I dubbi per Prandelli sono legati all’esperienza del gruppo, perché i Buffon, i Chiellini, i Pirlo e i De Rossi potrebbero non bastare in una competizione mondiale. Sarà importantissimo che i vecchi lupi di mare appena citati faranno da chioccia e da scudo a protezione dei novizi per non farli cadere nel vortice della pressione e delle polemiche che potrebbero scaturire ed avvolgere il clan azzurro al primo passo falso sul campo. Se il mix di veterani e giovanotti funzionerà, l’Italia potrebbe essere la mina vagante del torneo, per uomini e gioco espresso. Analizzando i singoli, Prandelli dovrà fare attenzione all’annata di alcuni calciatori che al momento si trovano tra color che son sospesi: Thiago Motta è brasiliano però gioca con l’Italia, il vestito del suo Paris Saint Germain è sempre di gran classe, ma a sgualcirsi sembra essere la lucidità dell’ex centrocampista di Genoa ed Inter: falloso lo è sempre stato, indisciplinato e provocatore pure, fragile fisicamente idem come sopra, ma adesso il mediano appare anche in fase calante; se si dovesse confermare a mezzo servizio nel Psg, sarebbe un grosso rischio portarlo al mondiale. Altro oriundo altra corsa: anche su Pablo Daniel Osvaldo, infatti, pende l’incertezza. Se farà gol anche in Inghilterra, al Southampton, Prandelli ha già una maglia pronta per lui, altrimenti chi scalpita dietro il codino dell’argentino, da Matri a Giuseppe Rossi, da Destro a Pazzini (sempre che questi ultimi due tornino in vita, calcisticamente parlando), fino a Cerci ed Insigne, defilati ma non troppo, sono pronti a fargli lo scalpo.
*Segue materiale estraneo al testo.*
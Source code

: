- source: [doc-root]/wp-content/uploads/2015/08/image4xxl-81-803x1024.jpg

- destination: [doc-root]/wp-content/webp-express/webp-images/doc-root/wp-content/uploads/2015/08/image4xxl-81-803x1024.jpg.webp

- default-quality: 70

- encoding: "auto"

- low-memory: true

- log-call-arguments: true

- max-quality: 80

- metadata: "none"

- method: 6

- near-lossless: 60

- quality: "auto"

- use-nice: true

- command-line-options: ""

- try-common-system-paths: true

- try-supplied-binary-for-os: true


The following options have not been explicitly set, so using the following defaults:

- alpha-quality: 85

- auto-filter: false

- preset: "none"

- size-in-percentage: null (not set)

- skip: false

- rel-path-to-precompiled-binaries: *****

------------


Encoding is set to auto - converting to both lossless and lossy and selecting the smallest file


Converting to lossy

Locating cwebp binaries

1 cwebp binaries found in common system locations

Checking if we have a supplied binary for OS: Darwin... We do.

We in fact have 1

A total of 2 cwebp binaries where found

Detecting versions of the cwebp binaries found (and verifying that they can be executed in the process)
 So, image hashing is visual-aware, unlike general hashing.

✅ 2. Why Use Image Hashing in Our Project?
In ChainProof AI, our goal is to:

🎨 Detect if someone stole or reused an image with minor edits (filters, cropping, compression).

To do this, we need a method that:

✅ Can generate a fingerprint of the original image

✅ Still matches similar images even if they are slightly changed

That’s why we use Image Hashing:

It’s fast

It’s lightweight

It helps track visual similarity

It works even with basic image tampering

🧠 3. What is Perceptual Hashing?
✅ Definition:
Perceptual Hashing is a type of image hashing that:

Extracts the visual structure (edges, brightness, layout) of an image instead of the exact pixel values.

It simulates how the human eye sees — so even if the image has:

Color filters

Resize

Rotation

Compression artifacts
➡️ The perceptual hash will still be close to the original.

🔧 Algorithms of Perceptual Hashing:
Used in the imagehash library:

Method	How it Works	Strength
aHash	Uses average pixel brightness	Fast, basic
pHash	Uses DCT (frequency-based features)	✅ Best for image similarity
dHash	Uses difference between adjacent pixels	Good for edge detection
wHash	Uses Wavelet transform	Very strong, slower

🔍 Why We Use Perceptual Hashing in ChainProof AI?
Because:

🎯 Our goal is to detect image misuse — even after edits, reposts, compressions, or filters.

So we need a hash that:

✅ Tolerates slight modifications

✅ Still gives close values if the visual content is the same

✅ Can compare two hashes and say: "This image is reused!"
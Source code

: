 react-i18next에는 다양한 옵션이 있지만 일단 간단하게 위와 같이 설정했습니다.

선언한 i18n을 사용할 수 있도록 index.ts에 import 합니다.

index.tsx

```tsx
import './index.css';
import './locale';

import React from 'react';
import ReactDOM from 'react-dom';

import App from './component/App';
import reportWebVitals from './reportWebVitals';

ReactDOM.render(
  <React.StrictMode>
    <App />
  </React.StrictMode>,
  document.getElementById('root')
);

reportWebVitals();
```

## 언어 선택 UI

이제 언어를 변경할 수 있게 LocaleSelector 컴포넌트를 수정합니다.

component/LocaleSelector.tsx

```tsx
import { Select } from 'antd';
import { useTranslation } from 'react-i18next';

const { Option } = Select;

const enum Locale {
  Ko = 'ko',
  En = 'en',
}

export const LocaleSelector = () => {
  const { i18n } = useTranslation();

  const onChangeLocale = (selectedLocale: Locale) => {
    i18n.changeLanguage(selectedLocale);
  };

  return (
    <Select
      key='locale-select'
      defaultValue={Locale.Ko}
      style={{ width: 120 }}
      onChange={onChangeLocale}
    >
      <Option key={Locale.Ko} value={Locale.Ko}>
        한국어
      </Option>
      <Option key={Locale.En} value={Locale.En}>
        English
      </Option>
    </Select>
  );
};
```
Prandelli dovrà infine valutare chi deve ancora confermare i miglioramenti e gli exploit della scorsa stagione: detto di Cerci ed Insigne, alla ricerca della definitiva consacrazione, e detto di El Shaarawy che dovrà prima o poi far capire al mondo intero di essere a ragione un pezzo pregiato del nostro calcio, chi dovrà dare risposte concrete e senza tentennamenti saranno Alessandro Florenzi e Giacomo Bonaventura. Il romanista, duttile a tal punto da poter essere impiegato in ognuna delle tre linee del campo, è diventato uno dei pupilli del tecnico e se sarà bravo a non perdersi, farà parte della spedizione brasiliana. Il centrocampista dell’Atalanta si è dimostrato lo scorso anno una delle rivelazioni del campionato, perno di centrocampo e preziosissimo anche in zona gol; anche per lui se arriveranno conferme con la maglia nerazzurra non ci saranno problemi ad imbarcarsi assieme agli altri 21.

A conti fatti, seppur manchino ancora all’incirca nove mesi al debutto mondiale, l’Italia nell’ipotetica griglia di partenza non parte dalle prime due file dello schieramento, occupate dai campioni d’Europa, del mondo e ancora d’Europa della Spagna, dal Brasile padrone di casa, dall’Argentina di Messi e dalla Germania vogliosa di non essere più considerata come eterna incompiuta. Gli azzurri partiranno sulla carta assieme all’Olanda, alla Francia e all’Inghilterra, tutte nazionali che avranno nei quarti di finale un obiettivo da non disdegnare, consapevoli di avere qualcosa in più di compagini talentuose, ma tutte da verificare, come Colombia, Belgio e Portogallo, Cristiano Ronaldo a parte. Ciò che appare certo, però, è che questa Italia assomigli moltissimo a quella di Azeglio Vicini: giovane, simpatica e con trame di gioco armoniose. Non sarà forse in grado di arrivare sino in fondo, ma qualche soddisfazione divertendosi, la truppa di ragazzotti azzurri potrebbe davvero ottenerla.